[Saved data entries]
━━━━━━
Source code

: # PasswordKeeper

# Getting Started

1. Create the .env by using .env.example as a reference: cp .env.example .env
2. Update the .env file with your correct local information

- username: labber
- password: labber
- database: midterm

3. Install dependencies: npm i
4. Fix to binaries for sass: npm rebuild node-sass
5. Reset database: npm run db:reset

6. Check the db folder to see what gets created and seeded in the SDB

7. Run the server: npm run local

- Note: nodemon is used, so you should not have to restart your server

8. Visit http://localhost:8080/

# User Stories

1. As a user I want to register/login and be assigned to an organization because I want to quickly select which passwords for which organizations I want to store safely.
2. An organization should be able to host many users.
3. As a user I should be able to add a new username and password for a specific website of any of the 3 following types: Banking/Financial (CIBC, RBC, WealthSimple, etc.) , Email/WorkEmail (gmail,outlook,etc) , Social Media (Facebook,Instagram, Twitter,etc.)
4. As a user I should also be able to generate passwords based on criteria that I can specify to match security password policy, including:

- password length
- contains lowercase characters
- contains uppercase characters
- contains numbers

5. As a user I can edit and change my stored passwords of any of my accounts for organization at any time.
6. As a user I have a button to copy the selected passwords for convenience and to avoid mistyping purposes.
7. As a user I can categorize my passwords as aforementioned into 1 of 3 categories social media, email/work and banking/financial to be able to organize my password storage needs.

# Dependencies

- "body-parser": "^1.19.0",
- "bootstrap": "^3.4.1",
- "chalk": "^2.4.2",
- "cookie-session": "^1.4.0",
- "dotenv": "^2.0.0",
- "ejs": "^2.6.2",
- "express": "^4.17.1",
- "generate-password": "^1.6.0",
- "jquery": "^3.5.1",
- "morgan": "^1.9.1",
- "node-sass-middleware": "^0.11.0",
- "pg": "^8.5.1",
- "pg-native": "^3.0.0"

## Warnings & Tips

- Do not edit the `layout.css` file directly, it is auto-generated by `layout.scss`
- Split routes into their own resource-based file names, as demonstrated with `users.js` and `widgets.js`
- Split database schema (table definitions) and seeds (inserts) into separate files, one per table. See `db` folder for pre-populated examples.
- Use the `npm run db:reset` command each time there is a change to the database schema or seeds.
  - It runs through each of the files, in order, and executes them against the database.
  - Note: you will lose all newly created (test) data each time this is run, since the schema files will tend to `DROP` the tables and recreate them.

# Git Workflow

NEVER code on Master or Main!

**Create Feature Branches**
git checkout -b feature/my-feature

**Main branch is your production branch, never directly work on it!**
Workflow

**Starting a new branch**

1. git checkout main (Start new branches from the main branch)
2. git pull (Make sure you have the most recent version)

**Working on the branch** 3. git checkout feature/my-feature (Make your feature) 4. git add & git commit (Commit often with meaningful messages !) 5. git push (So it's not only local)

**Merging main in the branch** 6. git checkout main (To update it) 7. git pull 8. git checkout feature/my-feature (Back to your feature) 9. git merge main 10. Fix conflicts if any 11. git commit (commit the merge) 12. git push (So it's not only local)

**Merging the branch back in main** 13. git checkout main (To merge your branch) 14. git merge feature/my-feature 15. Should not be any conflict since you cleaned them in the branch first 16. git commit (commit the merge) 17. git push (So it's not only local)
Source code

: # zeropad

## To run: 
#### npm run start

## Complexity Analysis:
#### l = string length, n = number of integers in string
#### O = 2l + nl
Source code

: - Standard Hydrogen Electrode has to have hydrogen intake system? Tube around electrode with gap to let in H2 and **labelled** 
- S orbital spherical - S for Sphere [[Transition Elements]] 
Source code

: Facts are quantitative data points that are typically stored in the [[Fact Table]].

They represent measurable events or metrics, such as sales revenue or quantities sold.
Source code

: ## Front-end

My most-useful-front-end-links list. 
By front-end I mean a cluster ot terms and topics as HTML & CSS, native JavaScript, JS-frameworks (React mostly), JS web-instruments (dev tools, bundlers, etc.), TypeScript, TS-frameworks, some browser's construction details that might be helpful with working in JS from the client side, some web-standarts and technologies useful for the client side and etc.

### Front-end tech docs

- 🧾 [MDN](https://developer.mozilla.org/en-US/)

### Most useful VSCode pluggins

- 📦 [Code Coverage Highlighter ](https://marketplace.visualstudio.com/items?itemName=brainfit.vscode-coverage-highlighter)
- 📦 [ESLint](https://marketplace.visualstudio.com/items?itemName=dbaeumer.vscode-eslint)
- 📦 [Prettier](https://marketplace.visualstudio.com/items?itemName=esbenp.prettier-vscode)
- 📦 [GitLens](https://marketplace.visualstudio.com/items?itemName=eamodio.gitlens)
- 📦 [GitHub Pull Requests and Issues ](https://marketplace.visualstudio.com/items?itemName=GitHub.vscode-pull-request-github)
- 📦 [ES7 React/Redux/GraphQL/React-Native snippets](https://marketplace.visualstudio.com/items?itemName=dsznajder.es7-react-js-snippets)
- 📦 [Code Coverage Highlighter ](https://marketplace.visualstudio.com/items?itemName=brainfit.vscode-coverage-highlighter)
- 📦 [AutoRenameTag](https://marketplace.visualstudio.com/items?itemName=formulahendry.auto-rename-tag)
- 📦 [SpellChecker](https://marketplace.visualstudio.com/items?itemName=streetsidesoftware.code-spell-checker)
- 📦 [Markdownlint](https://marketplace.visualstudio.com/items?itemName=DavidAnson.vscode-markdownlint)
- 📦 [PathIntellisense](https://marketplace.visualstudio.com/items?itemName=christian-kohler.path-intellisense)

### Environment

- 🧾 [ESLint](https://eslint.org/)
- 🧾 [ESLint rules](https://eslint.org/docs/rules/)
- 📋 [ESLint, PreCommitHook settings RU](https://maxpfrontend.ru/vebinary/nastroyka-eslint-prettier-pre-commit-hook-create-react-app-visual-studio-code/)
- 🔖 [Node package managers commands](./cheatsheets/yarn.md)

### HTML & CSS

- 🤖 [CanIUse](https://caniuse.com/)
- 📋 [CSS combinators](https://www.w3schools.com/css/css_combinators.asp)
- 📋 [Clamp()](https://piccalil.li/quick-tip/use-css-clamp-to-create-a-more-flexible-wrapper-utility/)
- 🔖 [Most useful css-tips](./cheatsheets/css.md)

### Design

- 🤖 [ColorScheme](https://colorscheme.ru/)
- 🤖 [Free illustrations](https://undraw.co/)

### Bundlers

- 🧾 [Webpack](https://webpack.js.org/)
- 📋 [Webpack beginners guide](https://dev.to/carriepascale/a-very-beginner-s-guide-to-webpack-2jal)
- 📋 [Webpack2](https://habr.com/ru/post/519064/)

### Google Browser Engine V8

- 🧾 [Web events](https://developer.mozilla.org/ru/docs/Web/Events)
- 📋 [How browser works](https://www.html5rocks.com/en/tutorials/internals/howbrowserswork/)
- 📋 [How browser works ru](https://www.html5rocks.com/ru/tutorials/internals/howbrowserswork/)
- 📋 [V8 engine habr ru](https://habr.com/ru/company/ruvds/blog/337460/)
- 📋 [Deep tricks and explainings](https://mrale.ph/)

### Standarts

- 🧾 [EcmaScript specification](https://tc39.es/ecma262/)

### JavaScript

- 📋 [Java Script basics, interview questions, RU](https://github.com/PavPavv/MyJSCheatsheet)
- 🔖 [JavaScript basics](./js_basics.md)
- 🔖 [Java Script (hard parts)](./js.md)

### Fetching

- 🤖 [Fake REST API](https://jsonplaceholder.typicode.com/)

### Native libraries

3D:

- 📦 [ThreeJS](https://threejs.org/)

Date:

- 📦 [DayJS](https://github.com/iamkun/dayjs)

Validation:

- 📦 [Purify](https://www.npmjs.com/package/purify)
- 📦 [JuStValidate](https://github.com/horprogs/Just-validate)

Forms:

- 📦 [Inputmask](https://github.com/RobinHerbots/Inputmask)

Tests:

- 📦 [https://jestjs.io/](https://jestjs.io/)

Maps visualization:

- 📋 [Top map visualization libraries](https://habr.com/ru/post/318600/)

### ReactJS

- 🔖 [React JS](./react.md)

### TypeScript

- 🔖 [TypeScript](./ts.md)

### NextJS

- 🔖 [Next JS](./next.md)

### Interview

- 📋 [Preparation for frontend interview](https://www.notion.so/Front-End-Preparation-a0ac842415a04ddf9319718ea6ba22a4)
━━━━━━
◆ Task prompt: The line with "- 📦 [Inputmask](https://github.com/RobinHerbots/Inputmask)" and all the lines after it in the records above are to be output exactly, with nothing added.

◆ Written solution:
- 📦 [Inputmask](https://github.com/RobinHerbots/Inputmask)

Tests:

- 📦 [https://jestjs.io/](https://jestjs.io/)

Maps visualization:

- 📋 [Top map visualization libraries](https://habr.com/ru/post/318600/)

### ReactJS

- 🔖 [React JS](./react.md)

### TypeScript

- 🔖 [TypeScript](./ts.md)

### NextJS

- 🔖 [Next JS](./next.md)

### Interview

- 📋 [Preparation for frontend interview](https://www.notion.so/Front-End-Preparation-a0ac842415a04ddf9319718ea6ba22a4)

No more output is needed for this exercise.